▸ **WHAT IS NEEDED**: When you reach the line that has "[prometheus\_url](#output\_prometheus\_url) | n/a |" in the material below, reproduce it and each line after it exactly, through the last one.
● ● ● ● ●
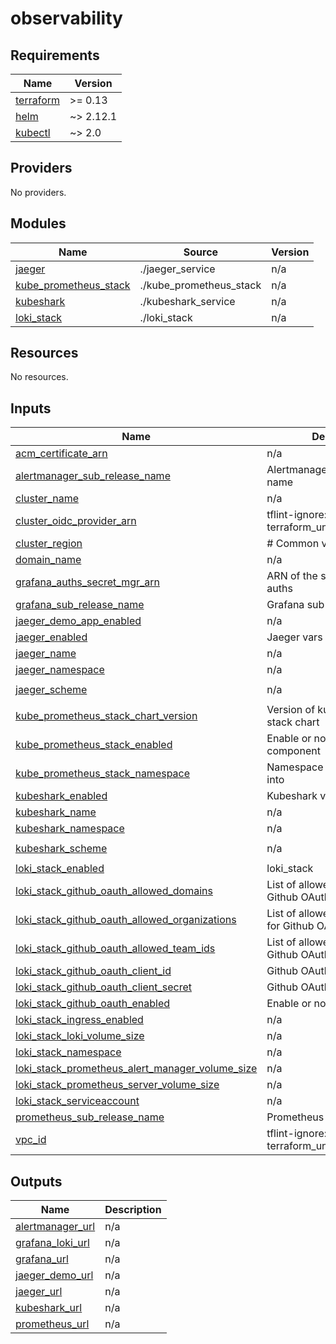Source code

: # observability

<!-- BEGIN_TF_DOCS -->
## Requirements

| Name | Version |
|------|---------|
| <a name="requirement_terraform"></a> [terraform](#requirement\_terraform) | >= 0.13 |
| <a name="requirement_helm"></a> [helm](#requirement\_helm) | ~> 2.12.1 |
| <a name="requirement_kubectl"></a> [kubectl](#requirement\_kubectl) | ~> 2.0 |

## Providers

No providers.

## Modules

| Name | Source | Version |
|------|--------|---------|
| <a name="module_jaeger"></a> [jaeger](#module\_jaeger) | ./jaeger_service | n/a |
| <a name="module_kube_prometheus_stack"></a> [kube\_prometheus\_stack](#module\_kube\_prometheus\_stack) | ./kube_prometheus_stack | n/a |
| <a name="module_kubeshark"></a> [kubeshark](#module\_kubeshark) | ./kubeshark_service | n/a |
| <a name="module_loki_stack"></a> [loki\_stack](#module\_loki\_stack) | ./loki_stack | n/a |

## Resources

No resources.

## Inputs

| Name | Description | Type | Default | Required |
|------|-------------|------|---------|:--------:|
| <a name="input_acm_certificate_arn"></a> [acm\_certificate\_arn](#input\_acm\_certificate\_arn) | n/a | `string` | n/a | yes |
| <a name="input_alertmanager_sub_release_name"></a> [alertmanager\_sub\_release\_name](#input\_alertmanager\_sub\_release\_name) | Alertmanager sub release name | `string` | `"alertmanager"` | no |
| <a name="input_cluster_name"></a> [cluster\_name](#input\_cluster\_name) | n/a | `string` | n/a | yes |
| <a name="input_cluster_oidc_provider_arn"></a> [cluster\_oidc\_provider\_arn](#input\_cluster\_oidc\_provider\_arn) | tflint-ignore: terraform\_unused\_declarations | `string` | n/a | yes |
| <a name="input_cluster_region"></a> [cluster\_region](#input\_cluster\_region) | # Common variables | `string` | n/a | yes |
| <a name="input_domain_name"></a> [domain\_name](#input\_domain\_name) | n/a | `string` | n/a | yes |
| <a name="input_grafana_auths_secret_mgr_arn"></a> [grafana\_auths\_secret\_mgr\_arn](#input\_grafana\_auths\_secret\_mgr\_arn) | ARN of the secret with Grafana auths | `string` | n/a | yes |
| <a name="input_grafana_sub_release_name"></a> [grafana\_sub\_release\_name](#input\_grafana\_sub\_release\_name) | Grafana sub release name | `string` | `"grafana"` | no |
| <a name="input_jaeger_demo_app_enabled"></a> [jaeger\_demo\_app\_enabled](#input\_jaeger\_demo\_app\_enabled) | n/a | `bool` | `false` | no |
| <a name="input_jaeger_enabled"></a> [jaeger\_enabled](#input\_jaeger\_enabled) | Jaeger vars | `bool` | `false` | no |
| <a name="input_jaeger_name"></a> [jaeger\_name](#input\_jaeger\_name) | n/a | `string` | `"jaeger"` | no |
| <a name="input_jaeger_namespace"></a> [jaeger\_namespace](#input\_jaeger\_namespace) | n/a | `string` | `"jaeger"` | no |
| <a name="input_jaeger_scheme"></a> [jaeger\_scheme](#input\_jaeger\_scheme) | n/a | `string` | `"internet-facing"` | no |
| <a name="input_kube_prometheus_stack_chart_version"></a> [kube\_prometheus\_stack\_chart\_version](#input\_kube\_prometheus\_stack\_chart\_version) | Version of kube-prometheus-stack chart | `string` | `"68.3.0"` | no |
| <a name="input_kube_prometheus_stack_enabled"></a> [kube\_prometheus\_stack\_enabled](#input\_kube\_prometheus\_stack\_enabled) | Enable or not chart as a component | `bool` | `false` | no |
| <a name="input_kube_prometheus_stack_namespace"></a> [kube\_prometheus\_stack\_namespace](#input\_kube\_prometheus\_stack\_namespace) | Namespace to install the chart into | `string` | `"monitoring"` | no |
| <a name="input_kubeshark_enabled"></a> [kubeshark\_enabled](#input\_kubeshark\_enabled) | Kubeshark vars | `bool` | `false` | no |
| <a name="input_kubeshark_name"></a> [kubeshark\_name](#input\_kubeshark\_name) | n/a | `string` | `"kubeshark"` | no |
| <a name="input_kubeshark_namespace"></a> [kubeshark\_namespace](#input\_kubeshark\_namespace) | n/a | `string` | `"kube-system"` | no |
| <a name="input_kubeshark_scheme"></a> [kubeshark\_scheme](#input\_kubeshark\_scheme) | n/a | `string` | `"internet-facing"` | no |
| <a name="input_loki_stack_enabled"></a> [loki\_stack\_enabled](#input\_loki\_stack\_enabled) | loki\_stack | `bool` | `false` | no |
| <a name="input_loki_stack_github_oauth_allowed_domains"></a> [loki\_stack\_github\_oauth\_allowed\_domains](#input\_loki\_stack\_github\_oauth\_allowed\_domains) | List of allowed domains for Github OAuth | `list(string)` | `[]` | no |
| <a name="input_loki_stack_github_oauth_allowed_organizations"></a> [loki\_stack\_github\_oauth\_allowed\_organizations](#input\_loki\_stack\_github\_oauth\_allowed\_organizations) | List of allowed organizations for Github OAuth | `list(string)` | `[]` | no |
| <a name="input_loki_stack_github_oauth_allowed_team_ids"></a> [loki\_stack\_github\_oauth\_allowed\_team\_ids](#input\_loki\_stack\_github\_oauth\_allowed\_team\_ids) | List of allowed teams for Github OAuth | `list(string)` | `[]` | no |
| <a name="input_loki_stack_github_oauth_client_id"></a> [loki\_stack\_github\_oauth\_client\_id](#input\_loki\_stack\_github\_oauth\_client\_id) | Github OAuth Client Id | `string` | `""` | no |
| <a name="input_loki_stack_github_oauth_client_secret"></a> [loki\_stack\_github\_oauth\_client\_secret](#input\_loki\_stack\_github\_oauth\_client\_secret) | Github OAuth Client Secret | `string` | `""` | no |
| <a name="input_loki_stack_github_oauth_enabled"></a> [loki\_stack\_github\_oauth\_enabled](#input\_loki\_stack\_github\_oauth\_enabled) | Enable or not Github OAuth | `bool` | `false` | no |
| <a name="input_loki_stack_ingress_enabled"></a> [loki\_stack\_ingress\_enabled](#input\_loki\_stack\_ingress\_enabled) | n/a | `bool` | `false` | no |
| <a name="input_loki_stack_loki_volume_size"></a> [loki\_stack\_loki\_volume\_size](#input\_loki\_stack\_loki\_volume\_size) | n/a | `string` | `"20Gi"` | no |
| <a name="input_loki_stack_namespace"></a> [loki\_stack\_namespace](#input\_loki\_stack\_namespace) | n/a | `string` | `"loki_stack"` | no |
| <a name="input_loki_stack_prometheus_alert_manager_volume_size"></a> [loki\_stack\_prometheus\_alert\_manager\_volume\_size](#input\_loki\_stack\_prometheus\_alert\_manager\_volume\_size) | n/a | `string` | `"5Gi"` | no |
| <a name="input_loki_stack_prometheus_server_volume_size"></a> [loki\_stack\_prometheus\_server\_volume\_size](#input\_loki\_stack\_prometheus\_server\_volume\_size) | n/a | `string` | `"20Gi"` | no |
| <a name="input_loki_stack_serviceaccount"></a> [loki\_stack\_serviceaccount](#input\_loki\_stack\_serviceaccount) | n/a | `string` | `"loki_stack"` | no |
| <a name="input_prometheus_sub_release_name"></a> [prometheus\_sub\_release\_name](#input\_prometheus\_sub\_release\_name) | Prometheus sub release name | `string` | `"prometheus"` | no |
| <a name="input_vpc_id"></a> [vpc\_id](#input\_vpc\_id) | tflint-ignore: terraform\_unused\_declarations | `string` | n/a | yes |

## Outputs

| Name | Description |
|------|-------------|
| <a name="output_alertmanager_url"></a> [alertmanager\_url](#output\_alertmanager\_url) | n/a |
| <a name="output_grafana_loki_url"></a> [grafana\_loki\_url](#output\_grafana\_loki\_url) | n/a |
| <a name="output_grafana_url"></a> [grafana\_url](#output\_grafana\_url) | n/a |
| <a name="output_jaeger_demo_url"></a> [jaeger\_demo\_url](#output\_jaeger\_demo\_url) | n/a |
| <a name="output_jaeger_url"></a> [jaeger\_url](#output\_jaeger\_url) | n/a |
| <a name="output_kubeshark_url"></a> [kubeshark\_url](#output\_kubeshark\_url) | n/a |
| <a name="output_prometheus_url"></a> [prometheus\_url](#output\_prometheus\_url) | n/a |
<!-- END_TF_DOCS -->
● ● ● ● ●
▸ **TASK ANSWER**:
| <a name="output_prometheus_url"></a> [prometheus\_url](#output\_prometheus\_url) | n/a |
<!-- END_TF_DOCS -->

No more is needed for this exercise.